What needs to be done: Identify each line in the records below that contains the word "label", and copy it.

Extracted records section start

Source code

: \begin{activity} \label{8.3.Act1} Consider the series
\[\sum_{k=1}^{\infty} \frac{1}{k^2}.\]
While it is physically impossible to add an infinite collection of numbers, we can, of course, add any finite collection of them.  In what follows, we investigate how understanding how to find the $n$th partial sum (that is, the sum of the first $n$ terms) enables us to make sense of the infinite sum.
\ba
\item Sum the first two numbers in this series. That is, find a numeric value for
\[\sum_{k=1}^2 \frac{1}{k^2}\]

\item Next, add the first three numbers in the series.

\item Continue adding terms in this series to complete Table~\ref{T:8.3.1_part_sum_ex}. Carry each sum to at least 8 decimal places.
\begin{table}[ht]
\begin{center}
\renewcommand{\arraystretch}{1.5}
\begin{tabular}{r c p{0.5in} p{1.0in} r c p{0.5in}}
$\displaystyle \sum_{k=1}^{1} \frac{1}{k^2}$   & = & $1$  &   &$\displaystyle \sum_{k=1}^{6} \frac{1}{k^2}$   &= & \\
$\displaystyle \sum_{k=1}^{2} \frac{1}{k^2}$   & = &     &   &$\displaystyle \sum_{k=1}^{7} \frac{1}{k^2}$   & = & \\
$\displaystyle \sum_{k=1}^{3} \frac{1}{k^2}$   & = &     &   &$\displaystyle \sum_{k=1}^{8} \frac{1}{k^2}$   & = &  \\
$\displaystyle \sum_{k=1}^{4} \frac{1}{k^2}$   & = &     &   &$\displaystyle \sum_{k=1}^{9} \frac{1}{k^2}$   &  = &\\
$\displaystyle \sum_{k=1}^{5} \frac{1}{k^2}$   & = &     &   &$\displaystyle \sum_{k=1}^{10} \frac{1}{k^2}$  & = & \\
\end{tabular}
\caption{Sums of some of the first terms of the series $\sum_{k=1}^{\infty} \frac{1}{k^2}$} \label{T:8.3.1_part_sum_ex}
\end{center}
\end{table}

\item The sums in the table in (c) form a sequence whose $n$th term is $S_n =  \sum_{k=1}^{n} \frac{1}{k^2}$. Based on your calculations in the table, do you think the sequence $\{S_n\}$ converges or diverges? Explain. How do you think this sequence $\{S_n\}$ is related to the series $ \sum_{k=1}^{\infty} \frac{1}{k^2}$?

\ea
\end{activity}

Extracted records section end

Response to this exercise:
: \begin{activity} \label{8.3.Act1} Consider the series
\caption{Sums of some of the first terms of the series $\sum_{k=1}^{\infty} \frac{1}{k^2}$} \label{T:8.3.1_part_sum_ex}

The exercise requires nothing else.